| Work instructions |
Only one stretch of the data below is wanted: the lines from the one with "- **Most services**: Use" through the one with "- Stack-specific configs", repeated exactly.

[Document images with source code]

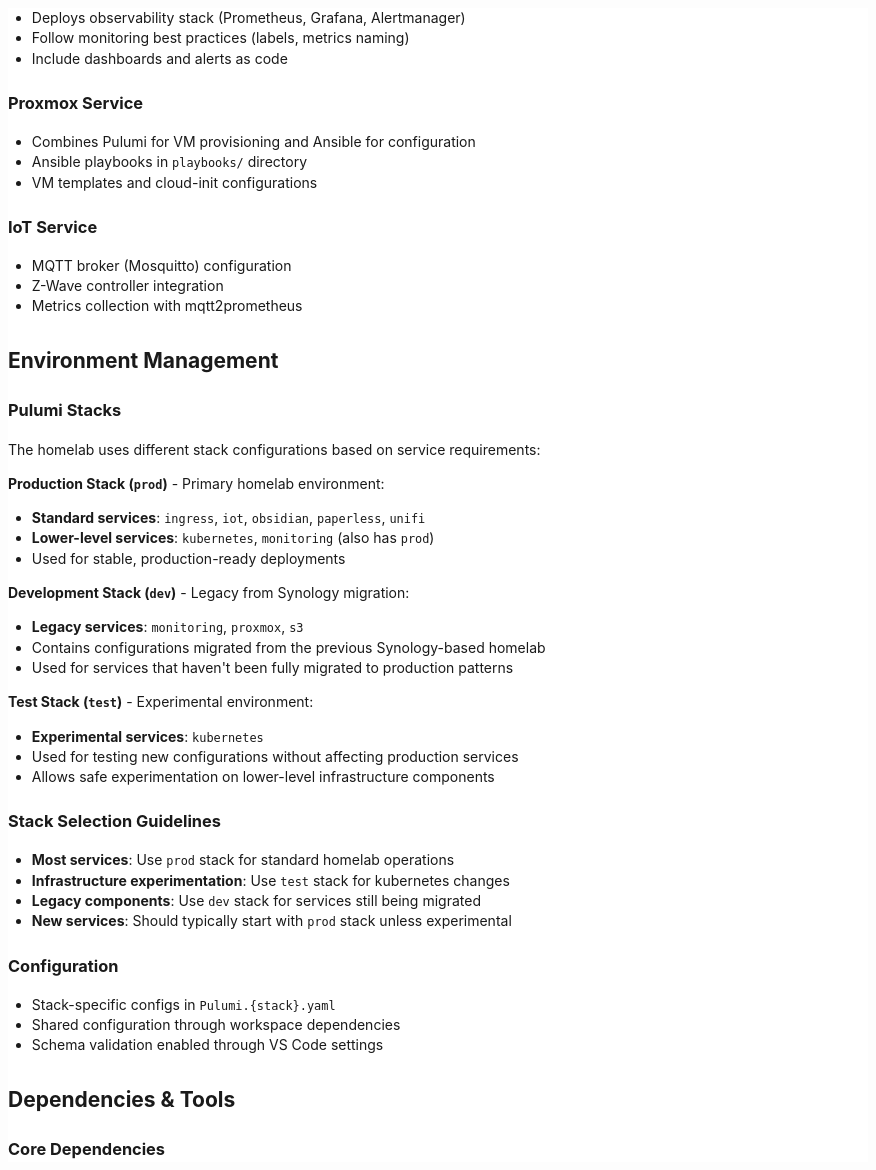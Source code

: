 - Deploys observability stack (Prometheus, Grafana, Alertmanager)
- Follow monitoring best practices (labels, metrics naming)
- Include dashboards and alerts as code

### Proxmox Service

- Combines Pulumi for VM provisioning and Ansible for configuration
- Ansible playbooks in `playbooks/` directory
- VM templates and cloud-init configurations

### IoT Service

- MQTT broker (Mosquitto) configuration
- Z-Wave controller integration
- Metrics collection with mqtt2prometheus

## Environment Management

### Pulumi Stacks

The homelab uses different stack configurations based on service requirements:

**Production Stack (`prod`)** - Primary homelab environment:
- **Standard services**: `ingress`, `iot`, `obsidian`, `paperless`, `unifi`
- **Lower-level services**: `kubernetes`, `monitoring` (also has `prod`)
- Used for stable, production-ready deployments

**Development Stack (`dev`)** - Legacy from Synology migration:
- **Legacy services**: `monitoring`, `proxmox`, `s3`
- Contains configurations migrated from the previous Synology-based homelab
- Used for services that haven't been fully migrated to production patterns

**Test Stack (`test`)** - Experimental environment:
- **Experimental services**: `kubernetes`
- Used for testing new configurations without affecting production services
- Allows safe experimentation on lower-level infrastructure components

### Stack Selection Guidelines

- **Most services**: Use `prod` stack for standard homelab operations
- **Infrastructure experimentation**: Use `test` stack for kubernetes changes
- **Legacy components**: Use `dev` stack for services still being migrated
- **New services**: Should typically start with `prod` stack unless experimental

### Configuration

- Stack-specific configs in `Pulumi.{stack}.yaml`
- Shared configuration through workspace dependencies
- Schema validation enabled through VS Code settings

## Dependencies & Tools

### Core Dependencies
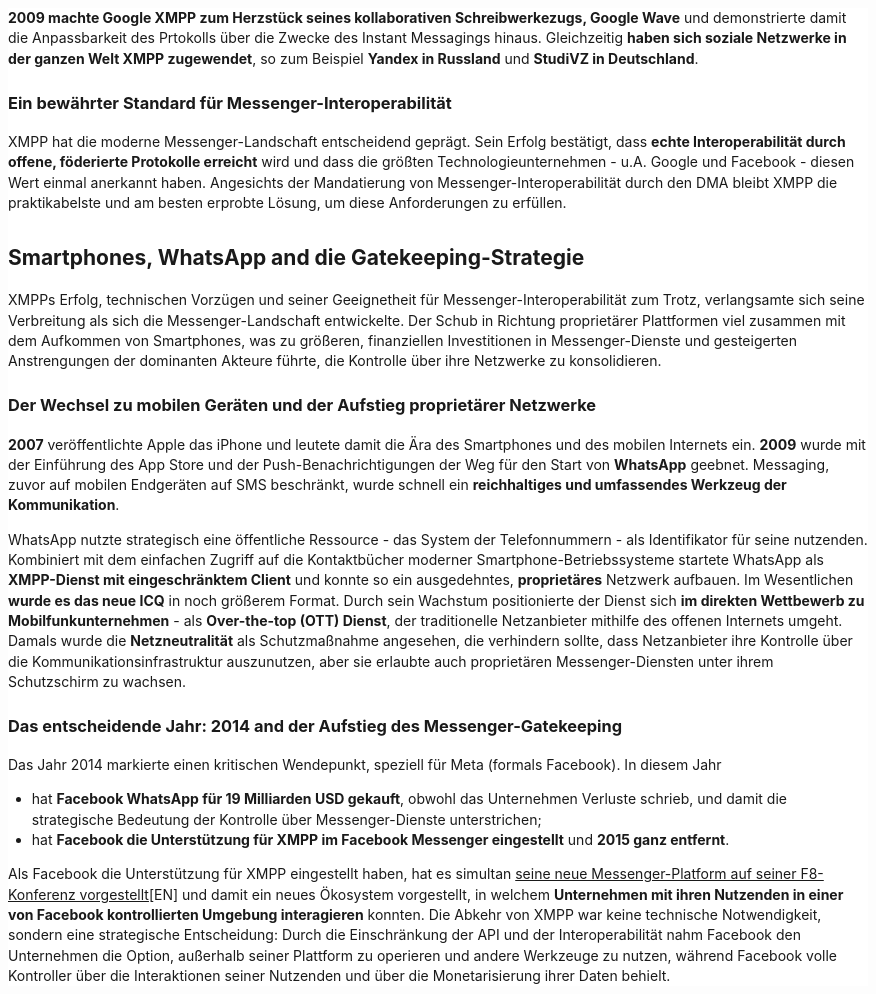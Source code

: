 **2009 machte Google XMPP zum Herzstück seines kollaborativen Schreibwerkezugs, Google Wave** und demonstrierte damit die Anpassbarkeit des Prtokolls über die Zwecke des Instant Messagings hinaus. Gleichzeitig **haben sich soziale Netzwerke in der ganzen Welt XMPP zugewendet**, so zum Beispiel **Yandex in Russland** und **StudiVZ in Deutschland**.

### Ein bewährter Standard für Messenger-Interoperabilität

XMPP hat die moderne Messenger-Landschaft entscheidend geprägt. Sein Erfolg bestätigt, dass **echte Interoperabilität durch offene, föderierte Protokolle erreicht** wird und dass die größten Technologieunternehmen - u.A. Google und Facebook - diesen Wert einmal anerkannt haben. Angesichts der Mandatierung von Messenger-Interoperabilität durch den DMA bleibt XMPP die praktikabelste und am besten erprobte Lösung, um diese Anforderungen zu erfüllen.

## Smartphones, WhatsApp and die Gatekeeping-Strategie

XMPPs Erfolg, technischen Vorzügen und seiner Geeignetheit für Messenger-Interoperabilität zum Trotz, verlangsamte sich seine Verbreitung als sich die Messenger-Landschaft entwickelte. Der Schub in Richtung proprietärer Plattformen viel zusammen mit dem Aufkommen von Smartphones, was zu größeren, finanziellen Investitionen in Messenger-Dienste und gesteigerten Anstrengungen der dominanten Akteure führte, die Kontrolle über ihre Netzwerke zu konsolidieren.

### Der Wechsel zu mobilen Geräten und der Aufstieg proprietärer Netzwerke

**2007** veröffentlichte Apple das iPhone und leutete damit die Ära des Smartphones und des mobilen Internets ein. **2009** wurde mit der Einführung des App Store und der Push-Benachrichtigungen der Weg für den Start von **WhatsApp**  geebnet. Messaging, zuvor auf mobilen Endgeräten auf SMS beschränkt, wurde schnell ein **reichhaltiges und umfassendes Werkzeug der Kommunikation**.

WhatsApp nutzte strategisch eine öffentliche Ressource - das System der Telefonnummern - als Identifikator für seine nutzenden. Kombiniert mit dem einfachen Zugriff auf die Kontaktbücher moderner Smartphone-Betriebssysteme startete WhatsApp als **XMPP-Dienst mit eingeschränktem Client** und konnte so ein ausgedehntes, **proprietäres** Netzwerk aufbauen. Im Wesentlichen **wurde es das neue ICQ** in noch größerem Format. Durch sein Wachstum positionierte der Dienst sich **im direkten Wettbewerb zu Mobilfunkunternehmen** - als **Over-the-top (OTT) Dienst**,  der traditionelle Netzanbieter mithilfe des offenen Internets umgeht. Damals wurde die **Netzneutralität** als Schutzmaßnahme angesehen, die verhindern sollte, dass Netzanbieter ihre Kontrolle über die Kommunikationsinfrastruktur auszunutzen, aber sie erlaubte auch proprietären Messenger-Diensten unter ihrem Schutzschirm zu wachsen.

### Das entscheidende Jahr: 2014 and der Aufstieg des Messenger-Gatekeeping

Das Jahr 2014 markierte einen kritischen Wendepunkt, speziell für Meta (formals Facebook). In diesem Jahr

- hat **Facebook WhatsApp für 19 Milliarden USD gekauft**, obwohl das Unternehmen Verluste schrieb, und damit die strategische Bedeutung der Kontrolle über Messenger-Dienste unterstrichen;
- hat **Facebook die Unterstützung für XMPP im Facebook Messenger eingestellt** und **2015 ganz entfernt**.

Als Facebook die Unterstützung für XMPP eingestellt haben, hat es simultan [seine neue Messenger-Platform auf seiner F8-Konferenz vorgestellt](https://developers.facebook.com/blog/post/2015/03/25/introducing-messenger-platform-and-businesses-on-messenger/)[EN] und damit ein neues Ökosystem vorgestellt, in welchem **Unternehmen mit ihren Nutzenden in einer von Facebook kontrollierten Umgebung interagieren** konnten. Die Abkehr von XMPP war keine technische Notwendigkeit, sondern eine strategische Entscheidung: Durch die Einschränkung der API und der Interoperabilität nahm Facebook den Unternehmen die Option, außerhalb seiner Plattform zu operieren und andere Werkzeuge zu nutzen, während Facebook volle Kontroller über die Interaktionen seiner Nutzenden und über die Monetarisierung ihrer Daten behielt.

| Answer box |
- **Most services**: Use `prod` stack for standard homelab operations
- **Infrastructure experimentation**: Use `test` stack for kubernetes changes
- **Legacy components**: Use `dev` stack for services still being migrated
- **New services**: Should typically start with `prod` stack unless experimental

### Configuration

- Stack-specific configs in `Pulumi.{stack}.yaml`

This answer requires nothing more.